(Dataset entries)
· · · ·
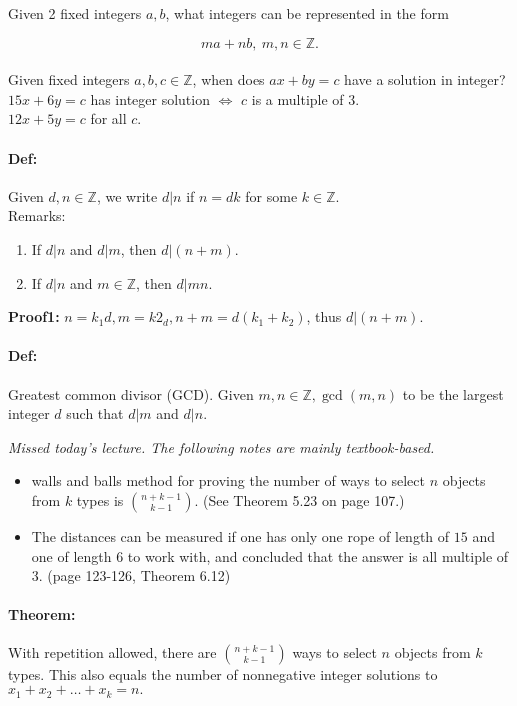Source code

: \documentclass[a4paper, 11pt, twoside]{article}
\begin{document}
Given 2 fixed integers $a,b$, what integers can be represented in the form

\[ma+nb,\ m,n\in\mathbb{Z}.\]\\

Given fixed integers $a,b,c\in\mathbb{Z}$, when does $ax+by=c$ have a solution in integer?\\

$15x+6y=c$ has integer solution $\iff$ $c$ is a multiple of $3$.\\

$12x+5y=c$ for all $c$.\\

\paragraph{Def:} Given $d,n\in\mathbb{Z}$, we write $d|n$ if $n=dk$ for some $k\in\mathbb{Z}$.\\

Remarks:
\begin{enumerate}
	\item If $d|n$ and $d|m$, then $d|(n+m)$.
	\item If $d|n$ and $m\in\mathbb{Z}$, then $d|mn$.
\end{enumerate}

\textbf{Proof1:} $n=k_1d, m=k2_d, n+m=d(k_1+k_2)$, thus $d|(n+m)$.\\

\paragraph{Def:} Greatest common divisor (GCD). Given $m,n\in\mathbb{Z}, \gcd(m,n)$ to be the largest integer $d$ such that $d|m$ and $d|n$.


\pagebreak

\textit{Missed today's lecture. The following notes are mainly textbook-based.}

\begin{itemize}
	\item walls and balls method for proving the number of ways to select $n$ objects from $k$ types is ${n+k-1 \choose k-1}$. (See Theorem 5.23 on page 107.)
	\item The distances can be measured if one has only one rope of length of $15$ and one of length $6$ to work with, and concluded that the answer is all multiple of $3$. (page 123-126, Theorem 6.12)
\end{itemize}

\paragraph{Theorem:} With repetition allowed, there are ${n+k-1\choose k-1}$ ways to select $n$ objects from $k$ types. This also equals the number of nonnegative integer solutions to $x_1+x_2+\dots +x_k=n.$
\end{document}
· · · ·
Return only the number of lines in the records above that include the string "types".

2